● **ASSIGNMENT**:
What lines below mention the word "could"? Copy each one.

[Collected data]
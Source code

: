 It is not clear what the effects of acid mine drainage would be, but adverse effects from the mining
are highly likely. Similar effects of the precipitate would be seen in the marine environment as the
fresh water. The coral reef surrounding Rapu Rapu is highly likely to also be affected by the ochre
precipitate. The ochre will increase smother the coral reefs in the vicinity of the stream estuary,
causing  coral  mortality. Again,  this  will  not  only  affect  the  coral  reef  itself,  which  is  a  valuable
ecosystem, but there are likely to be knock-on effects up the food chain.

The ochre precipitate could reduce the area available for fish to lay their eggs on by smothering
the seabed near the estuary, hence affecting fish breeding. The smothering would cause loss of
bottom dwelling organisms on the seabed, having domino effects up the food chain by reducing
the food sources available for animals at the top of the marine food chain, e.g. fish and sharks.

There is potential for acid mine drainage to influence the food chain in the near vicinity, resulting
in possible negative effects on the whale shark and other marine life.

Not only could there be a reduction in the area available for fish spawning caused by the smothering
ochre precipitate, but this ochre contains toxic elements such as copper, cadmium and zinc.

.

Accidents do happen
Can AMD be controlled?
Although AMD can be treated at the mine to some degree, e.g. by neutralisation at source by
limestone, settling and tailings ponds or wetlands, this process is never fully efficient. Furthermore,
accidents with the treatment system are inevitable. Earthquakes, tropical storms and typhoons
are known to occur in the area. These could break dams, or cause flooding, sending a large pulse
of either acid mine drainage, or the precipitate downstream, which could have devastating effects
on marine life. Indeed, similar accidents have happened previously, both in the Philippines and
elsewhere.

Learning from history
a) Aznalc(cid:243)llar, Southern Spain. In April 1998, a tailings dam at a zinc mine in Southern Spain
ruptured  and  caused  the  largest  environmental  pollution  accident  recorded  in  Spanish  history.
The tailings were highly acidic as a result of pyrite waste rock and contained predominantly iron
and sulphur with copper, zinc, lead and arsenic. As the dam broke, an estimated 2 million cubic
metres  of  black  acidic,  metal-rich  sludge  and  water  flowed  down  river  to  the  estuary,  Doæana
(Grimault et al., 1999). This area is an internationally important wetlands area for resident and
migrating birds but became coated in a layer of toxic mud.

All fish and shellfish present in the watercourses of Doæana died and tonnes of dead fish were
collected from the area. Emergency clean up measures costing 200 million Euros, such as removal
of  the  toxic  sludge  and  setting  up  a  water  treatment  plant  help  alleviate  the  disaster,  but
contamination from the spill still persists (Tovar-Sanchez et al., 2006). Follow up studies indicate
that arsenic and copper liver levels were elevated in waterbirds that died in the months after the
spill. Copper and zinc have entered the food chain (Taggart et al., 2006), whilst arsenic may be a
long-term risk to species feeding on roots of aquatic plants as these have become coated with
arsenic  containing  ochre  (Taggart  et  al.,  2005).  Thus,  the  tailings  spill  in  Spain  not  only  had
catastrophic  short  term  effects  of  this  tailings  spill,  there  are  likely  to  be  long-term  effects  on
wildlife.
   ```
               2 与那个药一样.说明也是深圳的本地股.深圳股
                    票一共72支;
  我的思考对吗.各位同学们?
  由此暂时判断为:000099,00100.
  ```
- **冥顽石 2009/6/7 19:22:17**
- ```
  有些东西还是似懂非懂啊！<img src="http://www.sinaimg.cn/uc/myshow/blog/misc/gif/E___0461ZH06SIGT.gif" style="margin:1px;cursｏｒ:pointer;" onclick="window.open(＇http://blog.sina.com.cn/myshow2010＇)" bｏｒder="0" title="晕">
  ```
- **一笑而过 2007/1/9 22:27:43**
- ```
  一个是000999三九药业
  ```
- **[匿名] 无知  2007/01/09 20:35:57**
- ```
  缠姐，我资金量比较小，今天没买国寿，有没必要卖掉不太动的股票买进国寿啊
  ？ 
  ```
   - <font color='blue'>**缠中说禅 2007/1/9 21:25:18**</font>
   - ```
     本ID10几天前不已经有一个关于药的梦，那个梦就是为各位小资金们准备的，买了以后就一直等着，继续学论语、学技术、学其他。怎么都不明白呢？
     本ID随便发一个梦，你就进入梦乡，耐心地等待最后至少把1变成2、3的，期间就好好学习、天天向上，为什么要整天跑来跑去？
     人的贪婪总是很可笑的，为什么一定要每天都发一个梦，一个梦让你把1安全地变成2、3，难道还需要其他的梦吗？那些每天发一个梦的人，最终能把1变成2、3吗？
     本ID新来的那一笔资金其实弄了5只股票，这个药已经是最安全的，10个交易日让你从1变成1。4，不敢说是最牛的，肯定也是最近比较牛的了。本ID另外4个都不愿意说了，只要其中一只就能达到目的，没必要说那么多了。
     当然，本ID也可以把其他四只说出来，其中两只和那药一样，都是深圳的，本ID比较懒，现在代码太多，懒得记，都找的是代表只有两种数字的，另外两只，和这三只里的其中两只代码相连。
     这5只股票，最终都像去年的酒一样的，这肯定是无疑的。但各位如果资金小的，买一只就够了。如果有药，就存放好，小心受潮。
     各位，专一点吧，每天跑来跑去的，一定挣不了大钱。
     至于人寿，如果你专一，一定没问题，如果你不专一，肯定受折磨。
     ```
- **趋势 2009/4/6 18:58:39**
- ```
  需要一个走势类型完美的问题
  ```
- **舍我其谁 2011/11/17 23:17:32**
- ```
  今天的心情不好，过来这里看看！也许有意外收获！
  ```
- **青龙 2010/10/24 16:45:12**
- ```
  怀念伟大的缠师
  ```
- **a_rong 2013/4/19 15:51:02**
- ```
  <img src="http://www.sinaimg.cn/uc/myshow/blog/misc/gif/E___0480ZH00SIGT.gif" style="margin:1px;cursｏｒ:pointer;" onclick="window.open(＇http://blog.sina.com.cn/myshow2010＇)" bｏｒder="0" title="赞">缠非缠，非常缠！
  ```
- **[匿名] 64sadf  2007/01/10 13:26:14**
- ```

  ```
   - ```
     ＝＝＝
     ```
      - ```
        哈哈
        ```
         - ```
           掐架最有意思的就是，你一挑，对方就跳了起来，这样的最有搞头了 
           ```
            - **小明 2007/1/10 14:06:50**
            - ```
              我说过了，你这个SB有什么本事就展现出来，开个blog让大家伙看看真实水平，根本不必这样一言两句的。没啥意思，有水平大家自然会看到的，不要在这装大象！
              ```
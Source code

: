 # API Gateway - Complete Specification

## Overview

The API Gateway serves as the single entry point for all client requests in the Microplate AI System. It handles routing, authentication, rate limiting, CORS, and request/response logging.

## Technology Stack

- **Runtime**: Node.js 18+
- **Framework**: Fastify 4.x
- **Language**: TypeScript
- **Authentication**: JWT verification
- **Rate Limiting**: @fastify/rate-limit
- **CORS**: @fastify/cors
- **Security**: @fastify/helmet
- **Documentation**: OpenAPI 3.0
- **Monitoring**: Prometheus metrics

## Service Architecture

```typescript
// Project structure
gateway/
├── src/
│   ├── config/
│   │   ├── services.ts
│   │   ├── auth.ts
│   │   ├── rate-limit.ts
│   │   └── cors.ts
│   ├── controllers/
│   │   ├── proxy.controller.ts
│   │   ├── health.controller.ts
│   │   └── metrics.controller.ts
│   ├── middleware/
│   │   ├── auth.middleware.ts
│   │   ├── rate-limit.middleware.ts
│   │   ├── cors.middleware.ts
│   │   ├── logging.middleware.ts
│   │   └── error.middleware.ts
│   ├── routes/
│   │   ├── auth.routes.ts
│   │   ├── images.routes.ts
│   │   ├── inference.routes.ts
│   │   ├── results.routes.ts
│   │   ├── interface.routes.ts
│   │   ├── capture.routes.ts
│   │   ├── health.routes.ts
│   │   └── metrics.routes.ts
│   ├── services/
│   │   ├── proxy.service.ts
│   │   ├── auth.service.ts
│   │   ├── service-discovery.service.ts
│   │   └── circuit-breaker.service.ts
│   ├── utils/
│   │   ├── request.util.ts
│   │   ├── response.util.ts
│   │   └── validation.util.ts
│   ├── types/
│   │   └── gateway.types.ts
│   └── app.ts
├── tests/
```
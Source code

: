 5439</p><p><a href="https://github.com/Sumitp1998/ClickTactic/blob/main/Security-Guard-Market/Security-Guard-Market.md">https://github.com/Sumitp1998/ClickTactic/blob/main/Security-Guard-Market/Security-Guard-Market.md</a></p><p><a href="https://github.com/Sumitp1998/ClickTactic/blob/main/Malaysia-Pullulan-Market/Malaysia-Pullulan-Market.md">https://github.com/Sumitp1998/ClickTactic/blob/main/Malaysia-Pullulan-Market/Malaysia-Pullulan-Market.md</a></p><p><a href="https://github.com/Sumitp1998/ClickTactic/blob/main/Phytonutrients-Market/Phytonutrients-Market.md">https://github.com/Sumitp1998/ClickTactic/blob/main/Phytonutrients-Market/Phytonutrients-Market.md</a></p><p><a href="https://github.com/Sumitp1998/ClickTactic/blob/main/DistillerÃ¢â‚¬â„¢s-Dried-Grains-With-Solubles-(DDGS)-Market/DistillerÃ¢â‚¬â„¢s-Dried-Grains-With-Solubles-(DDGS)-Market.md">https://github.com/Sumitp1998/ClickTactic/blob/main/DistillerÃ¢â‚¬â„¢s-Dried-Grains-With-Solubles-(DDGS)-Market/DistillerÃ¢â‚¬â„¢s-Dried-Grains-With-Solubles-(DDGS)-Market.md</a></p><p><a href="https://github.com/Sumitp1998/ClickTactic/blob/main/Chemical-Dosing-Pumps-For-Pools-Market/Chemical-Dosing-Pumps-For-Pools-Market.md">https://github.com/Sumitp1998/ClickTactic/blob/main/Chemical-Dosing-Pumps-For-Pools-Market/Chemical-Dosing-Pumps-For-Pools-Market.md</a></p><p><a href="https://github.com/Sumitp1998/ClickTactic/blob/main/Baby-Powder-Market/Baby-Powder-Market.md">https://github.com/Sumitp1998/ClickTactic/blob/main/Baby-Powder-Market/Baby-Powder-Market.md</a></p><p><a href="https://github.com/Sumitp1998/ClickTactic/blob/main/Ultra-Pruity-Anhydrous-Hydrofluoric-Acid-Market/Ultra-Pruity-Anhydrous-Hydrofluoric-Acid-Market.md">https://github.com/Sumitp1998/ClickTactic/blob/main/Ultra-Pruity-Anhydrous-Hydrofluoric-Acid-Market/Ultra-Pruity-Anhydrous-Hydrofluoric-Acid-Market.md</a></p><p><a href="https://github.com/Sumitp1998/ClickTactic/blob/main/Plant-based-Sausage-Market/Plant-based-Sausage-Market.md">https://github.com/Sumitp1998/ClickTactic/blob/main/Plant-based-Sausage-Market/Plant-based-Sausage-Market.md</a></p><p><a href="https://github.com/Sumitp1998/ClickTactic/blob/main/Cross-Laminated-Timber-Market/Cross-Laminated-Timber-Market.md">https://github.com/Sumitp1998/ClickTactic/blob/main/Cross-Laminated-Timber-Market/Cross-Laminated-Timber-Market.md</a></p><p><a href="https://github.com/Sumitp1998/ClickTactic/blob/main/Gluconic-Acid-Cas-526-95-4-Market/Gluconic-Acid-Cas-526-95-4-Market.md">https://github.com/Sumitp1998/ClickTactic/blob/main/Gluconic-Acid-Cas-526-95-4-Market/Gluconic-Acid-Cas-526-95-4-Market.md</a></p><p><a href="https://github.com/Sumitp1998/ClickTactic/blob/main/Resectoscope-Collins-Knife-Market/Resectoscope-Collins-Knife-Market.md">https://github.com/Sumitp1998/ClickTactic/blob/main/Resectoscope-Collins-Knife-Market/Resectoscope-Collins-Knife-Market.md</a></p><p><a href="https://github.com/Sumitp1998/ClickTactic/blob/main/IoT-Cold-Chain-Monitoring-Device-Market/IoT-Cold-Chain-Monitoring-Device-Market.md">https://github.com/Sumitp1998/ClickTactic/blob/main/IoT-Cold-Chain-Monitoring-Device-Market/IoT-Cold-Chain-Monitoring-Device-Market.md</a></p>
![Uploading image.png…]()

● **OUTPUT FOR THIS TASK**:
The ochre precipitate could reduce the area available for fish to lay their eggs on by smothering
Not only could there be a reduction in the area available for fish spawning caused by the smothering
are known to occur in the area. These could break dams, or cause flooding, sending a large pulse
of either acid mine drainage, or the precipitate downstream, which could have devastating effects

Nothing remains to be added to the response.